Shaun Peet, the first Canadian pit crew coach in NASCAR history, can train five athletes to change four tires and add 18 gallons of fuel to a race car in 12 seconds. What can you do in 12 seconds?
Q: What is your number one business goal to accomplish this year?
My number one business goal this year is to pour as much light into the world as I can. he goal is to inspire human brilliance. To uplift and affect as many leaders, teams and companies as I can possibly reach. It is to remind people that we were all born to shine and that every day, every single one of us finds ourselves somewhere between over confidence and self-crushing imposter syndrome.
Q. What is your favourite thing about what you do in your career and why?
My favorite thing I get to do is share energy with people. I love walking into a team or a company and helping them realize what they are capable of accomplishing when they come together. There is a scarcity mindset that exists in a lot teams and companies. People are worried that there is only one promotion, one corner office and one C-level position within the organization. Most of the abhorrent behavior we see in companies is a result of this thinking. What if we re-thought that? What if instead of a scarcity mindset we adopted an abundance mindset? What if instead of, “I am going to get my piece of the pie,” we just worked together to make the whole pie bigger? A rising tide lifts all ships and when we can come together we often find that the result is that there is more for all of us. A mantra that lives within our team is:
“From Abundance, and still abundance remains”
Q. Do you have a mantra or phrase that you live by? What is it?

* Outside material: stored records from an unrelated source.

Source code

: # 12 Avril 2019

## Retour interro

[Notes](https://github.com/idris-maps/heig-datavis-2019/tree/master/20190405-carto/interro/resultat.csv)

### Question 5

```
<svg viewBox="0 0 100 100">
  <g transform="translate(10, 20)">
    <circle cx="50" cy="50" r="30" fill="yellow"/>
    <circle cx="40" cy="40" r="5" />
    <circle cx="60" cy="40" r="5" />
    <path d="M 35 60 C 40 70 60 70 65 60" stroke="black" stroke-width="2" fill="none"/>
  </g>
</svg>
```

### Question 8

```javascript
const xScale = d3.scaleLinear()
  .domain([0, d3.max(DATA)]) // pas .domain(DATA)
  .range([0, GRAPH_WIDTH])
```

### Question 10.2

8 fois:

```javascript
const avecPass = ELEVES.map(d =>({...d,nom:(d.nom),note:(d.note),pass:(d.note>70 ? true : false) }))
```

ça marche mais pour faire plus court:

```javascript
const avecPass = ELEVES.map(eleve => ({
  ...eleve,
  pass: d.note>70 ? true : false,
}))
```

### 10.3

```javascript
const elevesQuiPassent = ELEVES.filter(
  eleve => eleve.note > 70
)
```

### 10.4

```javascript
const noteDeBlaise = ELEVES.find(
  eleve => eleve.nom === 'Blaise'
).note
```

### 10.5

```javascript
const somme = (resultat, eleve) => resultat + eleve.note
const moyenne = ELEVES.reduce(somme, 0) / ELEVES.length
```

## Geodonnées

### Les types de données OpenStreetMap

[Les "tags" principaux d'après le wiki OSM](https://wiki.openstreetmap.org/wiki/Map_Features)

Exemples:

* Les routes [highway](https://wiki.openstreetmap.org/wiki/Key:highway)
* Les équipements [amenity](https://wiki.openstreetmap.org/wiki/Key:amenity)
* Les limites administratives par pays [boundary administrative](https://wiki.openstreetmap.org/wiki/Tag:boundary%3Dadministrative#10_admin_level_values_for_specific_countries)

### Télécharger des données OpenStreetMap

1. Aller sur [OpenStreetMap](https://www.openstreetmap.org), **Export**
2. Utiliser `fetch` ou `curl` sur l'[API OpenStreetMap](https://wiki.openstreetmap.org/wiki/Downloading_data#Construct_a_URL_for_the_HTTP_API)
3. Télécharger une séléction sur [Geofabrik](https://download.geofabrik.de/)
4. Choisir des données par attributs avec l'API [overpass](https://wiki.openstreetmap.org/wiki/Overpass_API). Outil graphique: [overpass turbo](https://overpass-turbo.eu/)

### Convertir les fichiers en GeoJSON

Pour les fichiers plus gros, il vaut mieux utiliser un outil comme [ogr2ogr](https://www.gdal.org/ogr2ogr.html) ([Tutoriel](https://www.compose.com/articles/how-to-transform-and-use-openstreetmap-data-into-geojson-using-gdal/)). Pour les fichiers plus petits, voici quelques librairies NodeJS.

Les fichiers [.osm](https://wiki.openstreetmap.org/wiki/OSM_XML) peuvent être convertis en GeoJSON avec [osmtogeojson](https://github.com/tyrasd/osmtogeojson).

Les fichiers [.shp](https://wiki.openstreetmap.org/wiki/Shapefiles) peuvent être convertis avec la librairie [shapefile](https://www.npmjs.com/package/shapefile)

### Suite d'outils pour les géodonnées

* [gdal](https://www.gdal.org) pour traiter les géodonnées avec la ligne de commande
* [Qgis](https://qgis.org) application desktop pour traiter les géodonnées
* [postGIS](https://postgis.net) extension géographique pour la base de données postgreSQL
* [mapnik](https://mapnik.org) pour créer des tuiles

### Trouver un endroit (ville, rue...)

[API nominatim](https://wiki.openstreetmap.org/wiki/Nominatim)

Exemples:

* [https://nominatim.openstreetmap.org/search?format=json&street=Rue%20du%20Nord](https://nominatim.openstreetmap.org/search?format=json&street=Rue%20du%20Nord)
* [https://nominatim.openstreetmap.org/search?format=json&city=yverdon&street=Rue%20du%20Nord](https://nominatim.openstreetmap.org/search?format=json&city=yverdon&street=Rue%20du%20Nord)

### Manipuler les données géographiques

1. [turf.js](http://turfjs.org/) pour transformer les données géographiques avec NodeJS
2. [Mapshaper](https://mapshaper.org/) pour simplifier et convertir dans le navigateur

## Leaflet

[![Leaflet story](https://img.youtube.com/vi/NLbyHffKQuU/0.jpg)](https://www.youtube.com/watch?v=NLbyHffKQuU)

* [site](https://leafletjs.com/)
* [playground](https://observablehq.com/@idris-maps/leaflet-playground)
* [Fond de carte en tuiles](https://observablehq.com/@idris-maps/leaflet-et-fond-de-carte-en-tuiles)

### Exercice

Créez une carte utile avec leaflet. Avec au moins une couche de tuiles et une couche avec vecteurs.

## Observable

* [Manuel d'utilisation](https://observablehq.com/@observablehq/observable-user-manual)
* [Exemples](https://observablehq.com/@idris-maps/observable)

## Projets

The phrase I live by is: “Never put a period where life intended a comma.” We are all in charge of the punctuation in our lives. But so often we let others fill it in for us and we end up playing small in life. As human being we are capable of so much more. But what most of us do is we allow self-limiting beliefs, usually formed from other people’s opinions of us, to limit how far we rise. We were all born to shine, but as we go through life we let other people place periods, hard stops, along our path. You will never get a hockey scholarship. You are not smart enough to make it at an Ivy League school. There are no Canadians in NASCAR. Other people’s opinions of us are none of our business. Our business is how we react to them. And if you understand this then you realize that the problem with most of us is not that we aim too high and miss. It is that we aim too low and hit, and we think that’s the best there is for us.
Q. What keeps you motivated on a daily basis?

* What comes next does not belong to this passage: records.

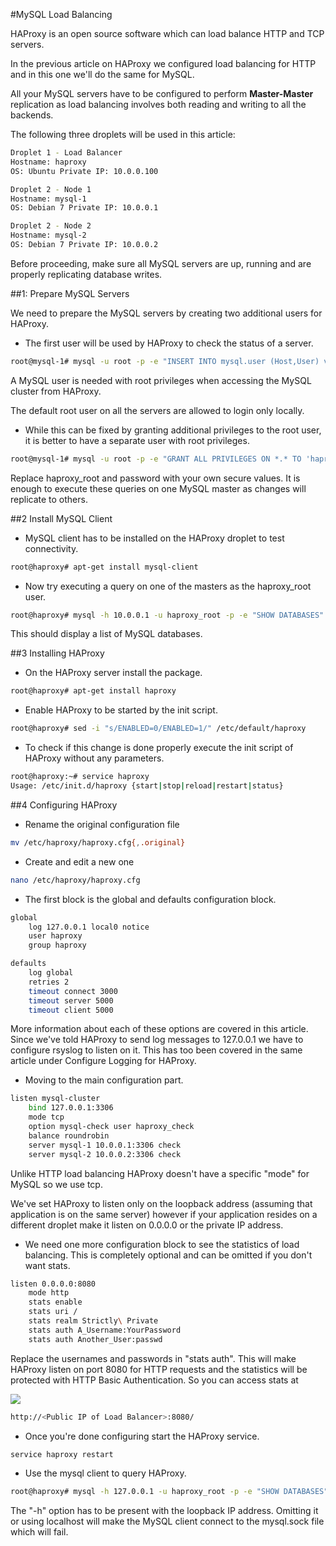 #MySQL Load Balancing

HAProxy is an open source software which can load balance HTTP and TCP servers.

In the previous article on HAProxy we configured load balancing for HTTP and in this one we'll do the same for MySQL.

All your MySQL servers have to be configured to perform **Master-Master** replication as load balancing involves both reading and writing to all the backends.

The following three droplets will be used in this article:
```sh
Droplet 1 - Load Balancer
Hostname: haproxy
OS: Ubuntu Private IP: 10.0.0.100

Droplet 2 - Node 1
Hostname: mysql-1
OS: Debian 7 Private IP: 10.0.0.1

Droplet 2 - Node 2
Hostname: mysql-2
OS: Debian 7 Private IP: 10.0.0.2
```

Before proceeding, make sure all MySQL servers are up, running and are properly replicating database writes.

##1: Prepare MySQL Servers

We need to prepare the MySQL servers by creating two additional users for HAProxy.

* The first user will be used by HAProxy to check the status of a server.

```sh
root@mysql-1# mysql -u root -p -e "INSERT INTO mysql.user (Host,User) values ('10.0.0.100','haproxy_check'); FLUSH PRIVILEGES;"
```

A MySQL user is needed with root privileges when accessing the MySQL cluster from HAProxy.

The default root user on all the servers are allowed to login only locally.

* While this can be fixed by granting additional privileges to the root user, it is better to have a separate user with root privileges.

```sh
root@mysql-1# mysql -u root -p -e "GRANT ALL PRIVILEGES ON *.* TO 'haproxy_root'@'10.0.0.100' IDENTIFIED BY 'password' WITH GRANT OPTION; FLUSH PRIVILEGES;"
```

Replace haproxy_root and password with your own secure values. It is enough to execute these queries on one MySQL master as changes will replicate to others.

##2 Install MySQL Client

* MySQL client has to be installed on the HAProxy droplet to test connectivity.
```sh
root@haproxy# apt-get install mysql-client
```

* Now try executing a query on one of the masters as the haproxy_root user.
```sh
root@haproxy# mysql -h 10.0.0.1 -u haproxy_root -p -e "SHOW DATABASES"
```

This should display a list of MySQL databases.

##3 Installing HAProxy

* On the HAProxy server install the package.
```sh
root@haproxy# apt-get install haproxy
```

* Enable HAProxy to be started by the init script.
```sh
root@haproxy# sed -i "s/ENABLED=0/ENABLED=1/" /etc/default/haproxy
```

* To check if this change is done properly execute the init script of HAProxy without any parameters.
```sh
root@haproxy:~# service haproxy
Usage: /etc/init.d/haproxy {start|stop|reload|restart|status}
```

##4 Configuring HAProxy

* Rename the original configuration file
```sh
mv /etc/haproxy/haproxy.cfg{,.original}
```

* Create and edit a new one
```sh
nano /etc/haproxy/haproxy.cfg
```

* The first block is the global and defaults configuration block.
```sh
global
    log 127.0.0.1 local0 notice
    user haproxy
    group haproxy

defaults
    log global
    retries 2
    timeout connect 3000
    timeout server 5000
    timeout client 5000
```
More information about each of these options are covered in this article. Since we've told HAProxy to send log messages to 127.0.0.1 we have to configure rsyslog to listen on it. This has too been covered in the same article under Configure Logging for HAProxy.

* Moving to the main configuration part.

```sh
listen mysql-cluster
    bind 127.0.0.1:3306
    mode tcp
    option mysql-check user haproxy_check
    balance roundrobin
    server mysql-1 10.0.0.1:3306 check
    server mysql-2 10.0.0.2:3306 check
```

Unlike HTTP load balancing HAProxy doesn't have a specific "mode" for MySQL so we use tcp.

We've set HAProxy to listen only on the loopback address (assuming that application is on the same server) however if your application resides on a different droplet make it listen on 0.0.0.0 or the private IP address.

* We need one more configuration block to see the statistics of load balancing. This is completely optional and can be omitted if you don't want stats.
```sh
listen 0.0.0.0:8080
    mode http
    stats enable
    stats uri /
    stats realm Strictly\ Private
    stats auth A_Username:YourPassword
    stats auth Another_User:passwd
```
Replace the usernames and passwords in "stats auth". This will make HAProxy listen on port 8080 for HTTP requests and the statistics will be protected with HTTP Basic Authentication. So you can access stats at


![](http://i.imgur.com/EiibWva.png)



```sh
http://<Public IP of Load Balancer>:8080/
```

* Once you're done configuring start the HAProxy service.
```sh
service haproxy restart
```

* Use the mysql client to query HAProxy.

```sh
root@haproxy# mysql -h 127.0.0.1 -u haproxy_root -p -e "SHOW DATABASES"
```

The "-h" option has to be present with the loopback IP address. Omitting it or using localhost will make the MySQL client connect to the mysql.sock file which will fail.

What keeps me motivated on a daily basis? It’s pretty simple. I chase joy. I pursue the things that speak to my soul and wake me up in the middle of the night. I learned early on from my experience attending Dartmouth College that chasing money was a race without a finish line. When weighing the cost of my dreams, I was not willing to sacrifice my health, my family, or my time on this earth for titles, zeroes on a pay check or a corner office. So I decided to chase joy. The decision to chase joy took me and my Ivy League degree to Texas to play hockey instead of Wall Street to be a banker. The decision to chase joy led me to NASCAR, a sport I knew nothing about, but seemed like fun. The decision to chase joy led me to an opportunity to speak at the NFL Combine in Indianapolis, which has put me in rooms and on stages that I could have never dreamed possible. The decision to chase joy has rewarded me with the solace that at 45 years old, I feel like I have never worked a day in my life.